### Data excerpts
....................
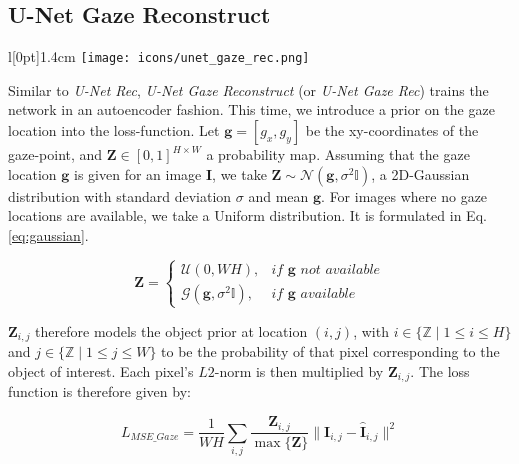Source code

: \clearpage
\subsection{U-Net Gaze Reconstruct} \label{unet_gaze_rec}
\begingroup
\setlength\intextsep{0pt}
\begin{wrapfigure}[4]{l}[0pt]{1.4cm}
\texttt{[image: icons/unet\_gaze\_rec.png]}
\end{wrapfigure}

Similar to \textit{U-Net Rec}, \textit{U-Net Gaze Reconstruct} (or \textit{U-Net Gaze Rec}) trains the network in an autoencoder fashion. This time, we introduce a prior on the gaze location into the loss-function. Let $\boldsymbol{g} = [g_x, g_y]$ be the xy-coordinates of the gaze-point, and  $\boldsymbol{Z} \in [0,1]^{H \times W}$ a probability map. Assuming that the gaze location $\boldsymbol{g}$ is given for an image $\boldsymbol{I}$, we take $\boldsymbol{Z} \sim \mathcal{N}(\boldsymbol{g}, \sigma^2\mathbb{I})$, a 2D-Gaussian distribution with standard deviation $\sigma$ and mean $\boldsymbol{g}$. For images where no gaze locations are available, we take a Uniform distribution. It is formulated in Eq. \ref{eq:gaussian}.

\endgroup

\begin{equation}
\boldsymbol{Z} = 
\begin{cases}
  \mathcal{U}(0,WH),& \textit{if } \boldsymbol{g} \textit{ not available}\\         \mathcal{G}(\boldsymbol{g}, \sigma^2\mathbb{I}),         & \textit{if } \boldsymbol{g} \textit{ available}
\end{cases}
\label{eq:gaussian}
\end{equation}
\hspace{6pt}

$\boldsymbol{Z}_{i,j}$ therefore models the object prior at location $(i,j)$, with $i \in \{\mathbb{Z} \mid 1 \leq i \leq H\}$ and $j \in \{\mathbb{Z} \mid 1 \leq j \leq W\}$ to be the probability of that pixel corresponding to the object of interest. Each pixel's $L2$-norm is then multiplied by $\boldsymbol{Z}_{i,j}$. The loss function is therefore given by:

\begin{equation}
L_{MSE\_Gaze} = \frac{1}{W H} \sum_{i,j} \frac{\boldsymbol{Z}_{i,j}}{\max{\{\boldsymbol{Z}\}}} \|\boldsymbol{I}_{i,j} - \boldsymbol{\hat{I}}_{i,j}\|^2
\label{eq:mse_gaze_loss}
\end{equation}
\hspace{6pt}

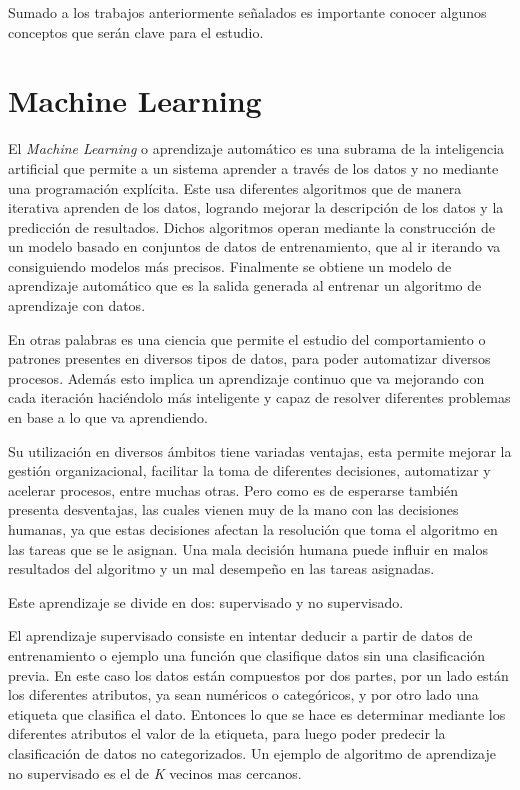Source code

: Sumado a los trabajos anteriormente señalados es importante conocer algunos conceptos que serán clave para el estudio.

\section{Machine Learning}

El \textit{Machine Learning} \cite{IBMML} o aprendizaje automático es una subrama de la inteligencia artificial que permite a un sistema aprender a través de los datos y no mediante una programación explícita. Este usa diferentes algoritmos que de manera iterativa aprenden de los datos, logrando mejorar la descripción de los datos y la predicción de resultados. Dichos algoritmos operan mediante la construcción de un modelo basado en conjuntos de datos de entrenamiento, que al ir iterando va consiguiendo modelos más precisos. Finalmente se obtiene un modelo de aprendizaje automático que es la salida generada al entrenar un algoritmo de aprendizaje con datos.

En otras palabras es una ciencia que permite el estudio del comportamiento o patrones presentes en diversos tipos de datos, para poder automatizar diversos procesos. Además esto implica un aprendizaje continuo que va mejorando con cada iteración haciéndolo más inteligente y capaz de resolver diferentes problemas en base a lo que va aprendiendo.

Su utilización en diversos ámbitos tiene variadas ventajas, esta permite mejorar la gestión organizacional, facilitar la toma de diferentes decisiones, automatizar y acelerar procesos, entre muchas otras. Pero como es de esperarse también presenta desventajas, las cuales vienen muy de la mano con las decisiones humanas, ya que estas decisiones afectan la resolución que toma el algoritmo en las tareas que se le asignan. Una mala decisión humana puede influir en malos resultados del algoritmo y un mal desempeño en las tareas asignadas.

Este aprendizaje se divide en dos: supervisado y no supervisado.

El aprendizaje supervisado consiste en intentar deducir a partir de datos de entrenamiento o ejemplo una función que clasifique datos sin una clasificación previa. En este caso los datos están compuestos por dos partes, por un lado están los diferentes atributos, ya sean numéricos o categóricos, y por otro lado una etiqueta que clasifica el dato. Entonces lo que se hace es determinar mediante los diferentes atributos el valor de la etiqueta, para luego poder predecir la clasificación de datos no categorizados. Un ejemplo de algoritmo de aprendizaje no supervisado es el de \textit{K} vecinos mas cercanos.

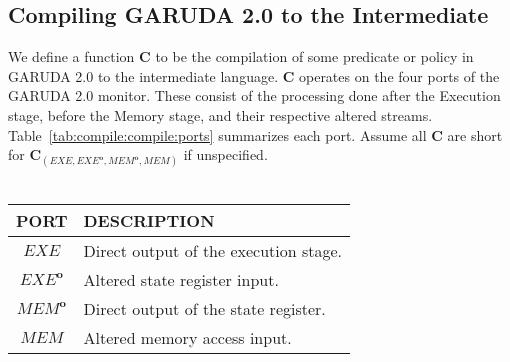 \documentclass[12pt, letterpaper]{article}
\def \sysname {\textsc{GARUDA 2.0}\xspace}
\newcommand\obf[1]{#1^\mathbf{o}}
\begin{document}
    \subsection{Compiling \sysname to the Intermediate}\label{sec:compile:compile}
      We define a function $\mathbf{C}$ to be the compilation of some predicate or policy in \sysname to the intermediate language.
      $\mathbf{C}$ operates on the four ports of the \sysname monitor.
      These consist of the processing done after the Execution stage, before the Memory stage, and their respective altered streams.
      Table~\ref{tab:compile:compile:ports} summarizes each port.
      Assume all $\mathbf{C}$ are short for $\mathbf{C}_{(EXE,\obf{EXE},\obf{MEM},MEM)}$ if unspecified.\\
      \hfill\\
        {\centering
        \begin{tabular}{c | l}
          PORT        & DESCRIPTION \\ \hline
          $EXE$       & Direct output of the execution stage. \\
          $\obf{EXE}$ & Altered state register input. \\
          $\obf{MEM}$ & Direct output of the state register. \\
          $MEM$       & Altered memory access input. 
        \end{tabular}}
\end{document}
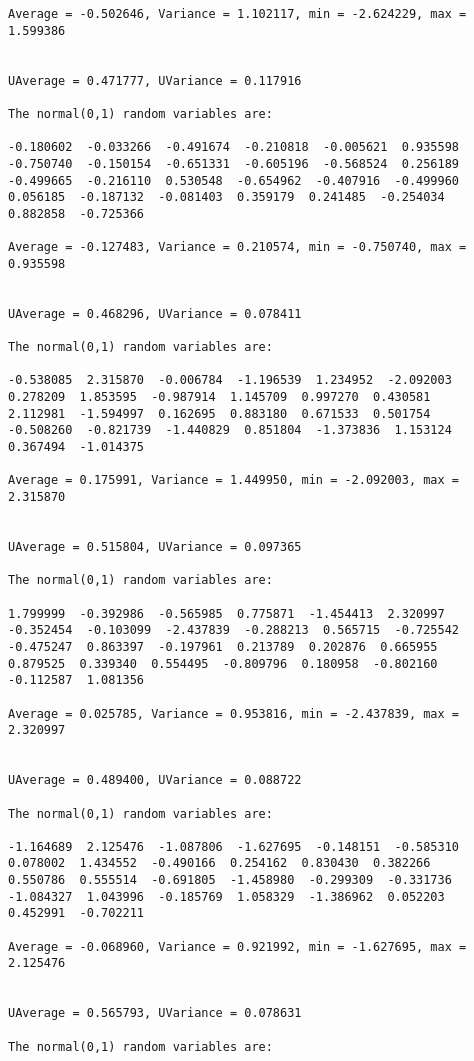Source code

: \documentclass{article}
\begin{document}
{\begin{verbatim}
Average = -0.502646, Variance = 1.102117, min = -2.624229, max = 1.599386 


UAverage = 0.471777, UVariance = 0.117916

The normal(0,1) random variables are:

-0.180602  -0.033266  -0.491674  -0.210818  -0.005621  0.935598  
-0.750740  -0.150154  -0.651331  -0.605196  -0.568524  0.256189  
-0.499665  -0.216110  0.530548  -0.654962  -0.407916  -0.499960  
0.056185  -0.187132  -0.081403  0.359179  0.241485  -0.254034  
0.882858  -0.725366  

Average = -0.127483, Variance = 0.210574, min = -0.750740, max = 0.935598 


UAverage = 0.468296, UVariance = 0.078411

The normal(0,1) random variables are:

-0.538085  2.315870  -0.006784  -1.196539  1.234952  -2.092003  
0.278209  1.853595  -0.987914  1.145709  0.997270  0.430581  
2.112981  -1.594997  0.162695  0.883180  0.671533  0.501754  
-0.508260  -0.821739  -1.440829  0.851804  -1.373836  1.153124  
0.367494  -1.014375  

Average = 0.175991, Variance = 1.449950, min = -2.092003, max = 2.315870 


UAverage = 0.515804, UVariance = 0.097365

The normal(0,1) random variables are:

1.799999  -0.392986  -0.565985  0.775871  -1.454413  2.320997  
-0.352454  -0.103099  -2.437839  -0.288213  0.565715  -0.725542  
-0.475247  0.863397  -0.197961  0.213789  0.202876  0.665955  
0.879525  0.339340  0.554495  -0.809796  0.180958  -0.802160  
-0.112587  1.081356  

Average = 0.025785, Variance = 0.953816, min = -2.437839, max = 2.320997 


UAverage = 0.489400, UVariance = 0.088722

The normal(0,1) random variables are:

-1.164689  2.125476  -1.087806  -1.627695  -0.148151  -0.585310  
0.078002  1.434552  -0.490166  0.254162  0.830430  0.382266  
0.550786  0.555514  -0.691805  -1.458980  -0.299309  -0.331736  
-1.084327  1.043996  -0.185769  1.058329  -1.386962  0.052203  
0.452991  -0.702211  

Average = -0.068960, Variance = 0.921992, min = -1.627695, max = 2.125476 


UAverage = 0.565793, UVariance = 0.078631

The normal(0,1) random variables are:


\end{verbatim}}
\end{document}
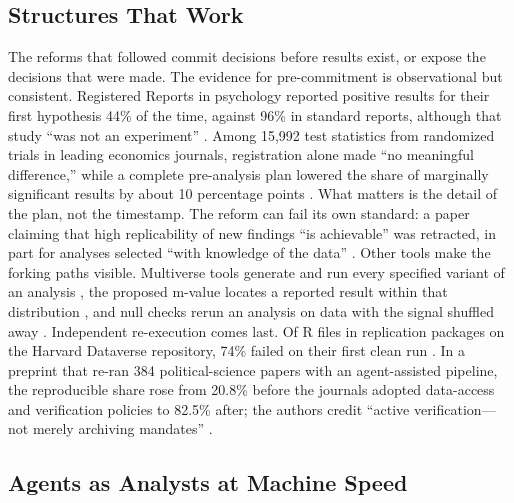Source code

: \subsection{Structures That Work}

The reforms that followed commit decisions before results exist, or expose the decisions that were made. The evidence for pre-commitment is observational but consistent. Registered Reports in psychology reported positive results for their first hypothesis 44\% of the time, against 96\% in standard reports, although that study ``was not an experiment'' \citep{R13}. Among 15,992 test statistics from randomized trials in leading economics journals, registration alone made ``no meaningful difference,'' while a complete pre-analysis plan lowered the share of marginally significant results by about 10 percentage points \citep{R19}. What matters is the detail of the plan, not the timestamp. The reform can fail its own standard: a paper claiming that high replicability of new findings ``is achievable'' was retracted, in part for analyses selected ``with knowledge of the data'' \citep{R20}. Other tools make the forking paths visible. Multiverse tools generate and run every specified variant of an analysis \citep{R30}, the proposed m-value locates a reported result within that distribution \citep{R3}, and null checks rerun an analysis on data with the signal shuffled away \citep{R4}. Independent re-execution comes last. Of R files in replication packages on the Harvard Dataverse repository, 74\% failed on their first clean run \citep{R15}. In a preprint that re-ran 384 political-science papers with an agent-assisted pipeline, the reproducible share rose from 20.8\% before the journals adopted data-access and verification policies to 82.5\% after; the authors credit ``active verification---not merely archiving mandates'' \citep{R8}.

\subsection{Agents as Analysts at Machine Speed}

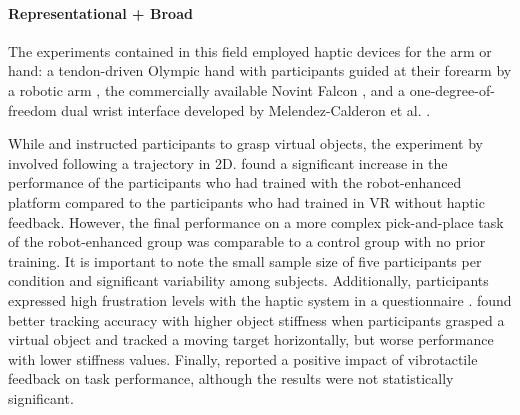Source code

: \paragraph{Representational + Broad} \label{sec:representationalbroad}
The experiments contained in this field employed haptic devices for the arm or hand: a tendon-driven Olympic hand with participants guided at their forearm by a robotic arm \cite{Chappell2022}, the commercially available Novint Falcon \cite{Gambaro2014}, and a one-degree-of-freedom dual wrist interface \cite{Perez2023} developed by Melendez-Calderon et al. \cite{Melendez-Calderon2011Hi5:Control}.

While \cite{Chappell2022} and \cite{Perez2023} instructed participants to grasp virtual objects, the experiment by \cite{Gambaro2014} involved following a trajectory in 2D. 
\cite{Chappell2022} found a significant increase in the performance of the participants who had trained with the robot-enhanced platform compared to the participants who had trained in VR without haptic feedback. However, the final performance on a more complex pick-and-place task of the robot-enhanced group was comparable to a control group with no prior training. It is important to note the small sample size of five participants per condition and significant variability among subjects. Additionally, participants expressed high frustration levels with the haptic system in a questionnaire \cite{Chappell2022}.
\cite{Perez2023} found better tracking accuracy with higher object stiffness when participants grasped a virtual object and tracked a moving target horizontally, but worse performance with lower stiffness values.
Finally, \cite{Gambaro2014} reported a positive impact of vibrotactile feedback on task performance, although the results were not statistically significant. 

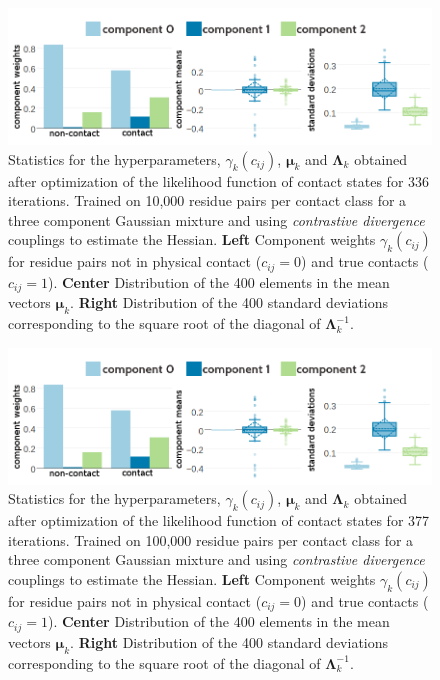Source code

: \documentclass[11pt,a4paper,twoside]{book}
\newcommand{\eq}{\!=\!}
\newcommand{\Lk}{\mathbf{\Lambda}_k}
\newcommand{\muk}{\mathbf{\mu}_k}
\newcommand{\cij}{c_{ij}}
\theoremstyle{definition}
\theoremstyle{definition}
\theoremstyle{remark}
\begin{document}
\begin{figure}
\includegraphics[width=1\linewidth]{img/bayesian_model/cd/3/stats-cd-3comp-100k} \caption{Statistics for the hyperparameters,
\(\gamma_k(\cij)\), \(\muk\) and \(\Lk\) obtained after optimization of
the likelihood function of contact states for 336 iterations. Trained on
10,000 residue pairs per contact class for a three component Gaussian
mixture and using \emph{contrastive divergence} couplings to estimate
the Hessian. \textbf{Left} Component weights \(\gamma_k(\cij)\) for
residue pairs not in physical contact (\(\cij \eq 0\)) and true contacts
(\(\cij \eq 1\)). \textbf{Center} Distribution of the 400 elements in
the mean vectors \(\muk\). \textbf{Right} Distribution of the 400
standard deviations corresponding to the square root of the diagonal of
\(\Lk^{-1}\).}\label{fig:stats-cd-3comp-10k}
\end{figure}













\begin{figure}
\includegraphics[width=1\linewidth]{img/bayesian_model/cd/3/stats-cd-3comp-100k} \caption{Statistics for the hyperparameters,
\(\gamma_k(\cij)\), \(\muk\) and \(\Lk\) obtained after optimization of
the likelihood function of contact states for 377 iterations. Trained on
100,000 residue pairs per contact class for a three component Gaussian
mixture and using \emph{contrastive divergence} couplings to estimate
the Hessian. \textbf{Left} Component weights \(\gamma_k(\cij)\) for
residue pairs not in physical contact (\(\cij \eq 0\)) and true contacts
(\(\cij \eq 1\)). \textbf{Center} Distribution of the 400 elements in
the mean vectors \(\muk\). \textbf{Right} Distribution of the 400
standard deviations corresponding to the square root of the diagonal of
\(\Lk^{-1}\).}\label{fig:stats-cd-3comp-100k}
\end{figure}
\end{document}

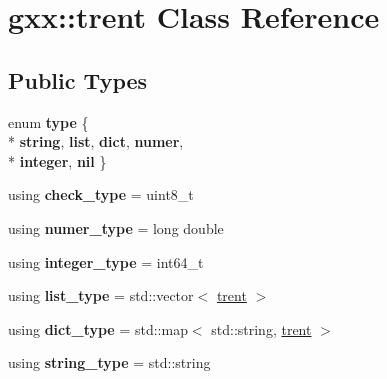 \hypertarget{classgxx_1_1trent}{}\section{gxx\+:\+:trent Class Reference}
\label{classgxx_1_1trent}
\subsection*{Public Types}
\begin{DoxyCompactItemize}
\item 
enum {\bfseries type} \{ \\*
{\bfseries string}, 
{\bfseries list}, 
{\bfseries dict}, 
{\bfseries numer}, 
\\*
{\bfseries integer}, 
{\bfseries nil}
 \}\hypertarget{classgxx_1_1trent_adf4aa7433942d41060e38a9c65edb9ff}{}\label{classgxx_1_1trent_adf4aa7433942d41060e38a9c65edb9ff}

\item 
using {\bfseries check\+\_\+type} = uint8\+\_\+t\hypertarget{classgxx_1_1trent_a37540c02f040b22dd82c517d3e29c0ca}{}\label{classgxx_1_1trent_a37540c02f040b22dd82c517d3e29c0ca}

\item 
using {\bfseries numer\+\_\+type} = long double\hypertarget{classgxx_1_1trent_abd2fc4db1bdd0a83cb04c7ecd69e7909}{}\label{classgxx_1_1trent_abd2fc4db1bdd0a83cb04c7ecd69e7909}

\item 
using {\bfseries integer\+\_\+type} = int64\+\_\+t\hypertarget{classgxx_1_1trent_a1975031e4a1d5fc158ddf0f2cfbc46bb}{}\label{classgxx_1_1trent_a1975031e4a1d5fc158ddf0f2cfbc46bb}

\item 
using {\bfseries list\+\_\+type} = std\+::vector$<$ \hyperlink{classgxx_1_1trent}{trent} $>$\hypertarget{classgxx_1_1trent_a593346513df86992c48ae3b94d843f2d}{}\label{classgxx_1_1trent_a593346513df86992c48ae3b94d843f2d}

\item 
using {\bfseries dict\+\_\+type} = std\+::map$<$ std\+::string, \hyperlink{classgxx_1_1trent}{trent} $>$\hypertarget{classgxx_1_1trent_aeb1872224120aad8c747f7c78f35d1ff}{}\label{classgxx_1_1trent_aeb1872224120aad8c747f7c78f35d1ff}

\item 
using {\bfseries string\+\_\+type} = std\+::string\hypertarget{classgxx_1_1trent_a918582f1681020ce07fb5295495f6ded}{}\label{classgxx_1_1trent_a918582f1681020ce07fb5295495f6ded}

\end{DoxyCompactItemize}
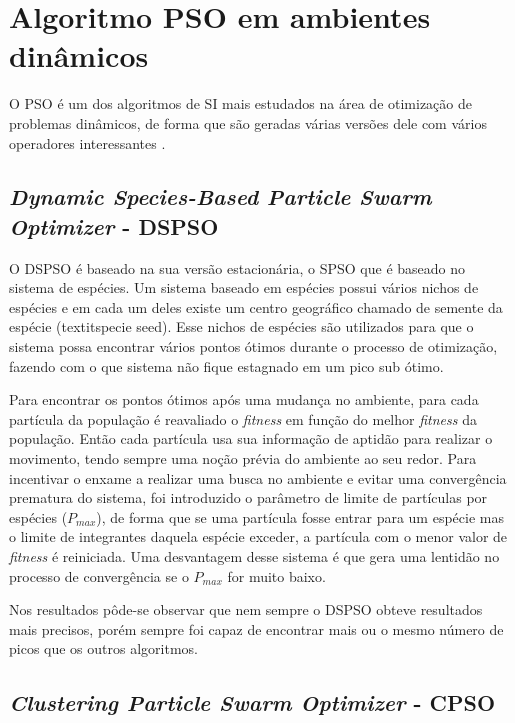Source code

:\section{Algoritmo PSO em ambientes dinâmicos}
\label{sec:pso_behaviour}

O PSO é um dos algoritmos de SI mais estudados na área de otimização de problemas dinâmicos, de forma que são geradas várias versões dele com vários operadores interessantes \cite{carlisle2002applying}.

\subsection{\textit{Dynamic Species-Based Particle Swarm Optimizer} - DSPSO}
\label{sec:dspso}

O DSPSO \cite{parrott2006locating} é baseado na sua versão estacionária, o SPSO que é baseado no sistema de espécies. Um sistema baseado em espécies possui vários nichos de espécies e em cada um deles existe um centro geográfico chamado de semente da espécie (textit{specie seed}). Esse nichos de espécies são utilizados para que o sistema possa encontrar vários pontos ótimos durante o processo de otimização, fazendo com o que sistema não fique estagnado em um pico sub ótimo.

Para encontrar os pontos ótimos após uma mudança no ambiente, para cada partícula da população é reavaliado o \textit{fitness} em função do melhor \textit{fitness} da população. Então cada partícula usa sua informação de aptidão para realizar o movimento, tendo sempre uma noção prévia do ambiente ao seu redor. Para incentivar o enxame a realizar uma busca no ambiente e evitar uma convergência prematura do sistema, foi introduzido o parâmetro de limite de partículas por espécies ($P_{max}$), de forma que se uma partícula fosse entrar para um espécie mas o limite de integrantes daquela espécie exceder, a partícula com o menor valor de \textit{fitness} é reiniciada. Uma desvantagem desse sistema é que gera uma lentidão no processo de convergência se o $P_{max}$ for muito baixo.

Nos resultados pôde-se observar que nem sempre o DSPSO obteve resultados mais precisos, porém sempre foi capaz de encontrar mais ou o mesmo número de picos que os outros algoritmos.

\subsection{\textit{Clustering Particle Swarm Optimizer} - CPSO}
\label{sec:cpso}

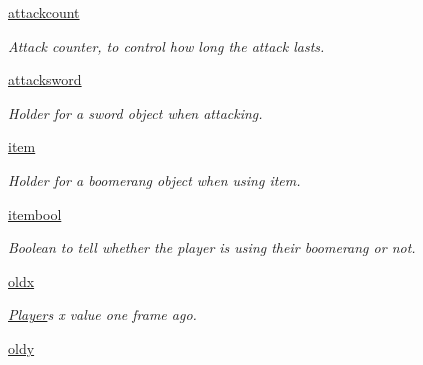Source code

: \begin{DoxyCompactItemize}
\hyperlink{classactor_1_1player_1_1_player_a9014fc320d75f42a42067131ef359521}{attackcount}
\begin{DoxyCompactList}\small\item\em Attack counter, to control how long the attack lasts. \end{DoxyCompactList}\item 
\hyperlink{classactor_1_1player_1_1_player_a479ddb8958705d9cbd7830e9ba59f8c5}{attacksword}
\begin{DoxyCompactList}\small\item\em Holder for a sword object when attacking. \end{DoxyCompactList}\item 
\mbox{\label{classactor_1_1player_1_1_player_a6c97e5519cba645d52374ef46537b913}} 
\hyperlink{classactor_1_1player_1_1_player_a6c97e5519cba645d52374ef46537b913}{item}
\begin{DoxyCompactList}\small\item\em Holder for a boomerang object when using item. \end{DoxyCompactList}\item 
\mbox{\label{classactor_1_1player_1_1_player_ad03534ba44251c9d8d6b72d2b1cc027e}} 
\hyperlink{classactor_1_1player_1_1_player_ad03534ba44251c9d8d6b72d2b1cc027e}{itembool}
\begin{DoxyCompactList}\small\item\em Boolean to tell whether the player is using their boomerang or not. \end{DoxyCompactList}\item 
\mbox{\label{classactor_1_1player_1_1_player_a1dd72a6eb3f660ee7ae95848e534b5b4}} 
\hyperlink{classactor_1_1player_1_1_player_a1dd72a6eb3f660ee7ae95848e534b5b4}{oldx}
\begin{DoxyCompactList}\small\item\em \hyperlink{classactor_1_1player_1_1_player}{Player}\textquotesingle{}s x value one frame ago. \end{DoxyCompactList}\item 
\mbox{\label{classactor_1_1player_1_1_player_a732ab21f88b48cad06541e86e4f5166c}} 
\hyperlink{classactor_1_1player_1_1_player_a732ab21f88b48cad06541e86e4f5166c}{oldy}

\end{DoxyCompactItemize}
....................
### Directions
Scan the entries above and return each line that holds "cada".

### Exercise solution
En otras palabras es una ciencia que permite el estudio del comportamiento o patrones presentes en diversos tipos de datos, para poder automatizar diversos procesos. Además esto implica un aprendizaje continuo que va mejorando con cada iteración haciéndolo más inteligente y capaz de resolver diferentes problemas en base a lo que va aprendiendo.
O DSPSO \cite{parrott2006locating} é baseado na sua versão estacionária, o SPSO que é baseado no sistema de espécies. Um sistema baseado em espécies possui vários nichos de espécies e em cada um deles existe um centro geográfico chamado de semente da espécie (textit{specie seed}). Esse nichos de espécies são utilizados para que o sistema possa encontrar vários pontos ótimos durante o processo de otimização, fazendo com o que sistema não fique estagnado em um pico sub ótimo.
Para encontrar os pontos ótimos após uma mudança no ambiente, para cada partícula da população é reavaliado o \textit{fitness} em função do melhor \textit{fitness} da população. Então cada partícula usa sua informação de aptidão para realizar o movimento, tendo sempre uma noção prévia do ambiente ao seu redor. Para incentivar o enxame a realizar uma busca no ambiente e evitar uma convergência prematura do sistema, foi introduzido o parâmetro de limite de partículas por espécies ($P_{max}$), de forma que se uma partícula fosse entrar para um espécie mas o limite de integrantes daquela espécie exceder, a partícula com o menor valor de \textit{fitness} é reiniciada. Uma desvantagem desse sistema é que gera uma lentidão no processo de convergência se o $P_{max}$ for muito baixo.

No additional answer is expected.